Beneath this line are the data; copy exactly the part of them that opens with the line containing "contains sensitive credentials." and closes with the line containing "new trip (requires", and only that part.
(Available data begins)
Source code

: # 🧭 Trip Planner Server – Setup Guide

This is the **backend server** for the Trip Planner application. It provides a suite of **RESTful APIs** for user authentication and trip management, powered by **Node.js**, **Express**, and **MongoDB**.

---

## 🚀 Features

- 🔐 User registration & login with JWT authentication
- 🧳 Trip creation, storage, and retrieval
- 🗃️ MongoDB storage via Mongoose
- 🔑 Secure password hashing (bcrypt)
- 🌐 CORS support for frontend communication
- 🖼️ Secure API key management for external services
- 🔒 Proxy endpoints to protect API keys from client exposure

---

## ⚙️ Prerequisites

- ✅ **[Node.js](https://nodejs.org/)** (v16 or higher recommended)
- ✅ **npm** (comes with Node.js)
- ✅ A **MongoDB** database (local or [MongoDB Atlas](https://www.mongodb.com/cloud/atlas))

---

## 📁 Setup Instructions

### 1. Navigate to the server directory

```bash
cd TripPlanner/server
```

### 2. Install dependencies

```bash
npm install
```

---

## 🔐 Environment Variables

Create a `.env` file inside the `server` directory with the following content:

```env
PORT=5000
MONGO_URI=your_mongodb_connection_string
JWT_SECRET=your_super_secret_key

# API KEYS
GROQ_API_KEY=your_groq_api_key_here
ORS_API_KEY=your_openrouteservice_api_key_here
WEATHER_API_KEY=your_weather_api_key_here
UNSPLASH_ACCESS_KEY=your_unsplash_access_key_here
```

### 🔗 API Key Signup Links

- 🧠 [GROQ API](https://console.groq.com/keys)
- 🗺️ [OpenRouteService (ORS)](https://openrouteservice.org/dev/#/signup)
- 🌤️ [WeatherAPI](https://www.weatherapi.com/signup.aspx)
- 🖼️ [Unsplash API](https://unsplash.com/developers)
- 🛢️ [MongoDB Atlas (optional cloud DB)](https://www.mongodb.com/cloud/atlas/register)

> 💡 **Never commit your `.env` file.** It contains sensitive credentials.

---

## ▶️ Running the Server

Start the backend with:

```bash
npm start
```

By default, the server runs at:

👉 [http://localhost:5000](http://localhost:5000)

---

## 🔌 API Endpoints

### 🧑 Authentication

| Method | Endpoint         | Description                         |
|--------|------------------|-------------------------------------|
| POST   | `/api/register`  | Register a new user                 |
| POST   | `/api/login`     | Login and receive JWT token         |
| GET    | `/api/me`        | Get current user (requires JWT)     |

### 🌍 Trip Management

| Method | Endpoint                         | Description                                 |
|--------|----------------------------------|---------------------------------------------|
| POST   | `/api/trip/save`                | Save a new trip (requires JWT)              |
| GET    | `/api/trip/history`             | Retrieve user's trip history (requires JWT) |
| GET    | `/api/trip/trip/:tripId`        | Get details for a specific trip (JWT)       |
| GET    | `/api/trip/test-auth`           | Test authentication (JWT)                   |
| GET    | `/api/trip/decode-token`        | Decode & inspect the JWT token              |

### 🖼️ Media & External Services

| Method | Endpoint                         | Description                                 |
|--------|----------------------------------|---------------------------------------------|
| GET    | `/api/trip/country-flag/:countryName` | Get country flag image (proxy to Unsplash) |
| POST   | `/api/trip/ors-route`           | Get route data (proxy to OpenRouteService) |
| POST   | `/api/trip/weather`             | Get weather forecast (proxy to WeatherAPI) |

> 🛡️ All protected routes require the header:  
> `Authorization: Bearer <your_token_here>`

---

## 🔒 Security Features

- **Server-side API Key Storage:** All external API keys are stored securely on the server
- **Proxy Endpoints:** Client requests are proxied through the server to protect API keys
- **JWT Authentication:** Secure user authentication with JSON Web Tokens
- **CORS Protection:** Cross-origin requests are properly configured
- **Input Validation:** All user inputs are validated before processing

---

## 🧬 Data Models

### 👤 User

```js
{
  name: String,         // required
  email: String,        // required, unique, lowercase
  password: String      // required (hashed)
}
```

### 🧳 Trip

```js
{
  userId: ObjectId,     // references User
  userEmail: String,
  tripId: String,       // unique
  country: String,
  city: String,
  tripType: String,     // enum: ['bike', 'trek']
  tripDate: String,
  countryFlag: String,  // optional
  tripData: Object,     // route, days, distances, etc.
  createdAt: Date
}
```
(Available data ends)
Response =
> 💡 **Never commit your `.env` file.** It contains sensitive credentials.

---

## ▶️ Running the Server

Start the backend with:

```bash
npm start
```

By default, the server runs at:

👉 [http://localhost:5000](http://localhost:5000)

---

## 🔌 API Endpoints

### 🧑 Authentication

| Method | Endpoint         | Description                         |
|--------|------------------|-------------------------------------|
| POST   | `/api/register`  | Register a new user                 |
| POST   | `/api/login`     | Login and receive JWT token         |
| GET    | `/api/me`        | Get current user (requires JWT)     |

### 🌍 Trip Management

| Method | Endpoint                         | Description                                 |
|--------|----------------------------------|---------------------------------------------|
| POST   | `/api/trip/save`                | Save a new trip (requires JWT)              |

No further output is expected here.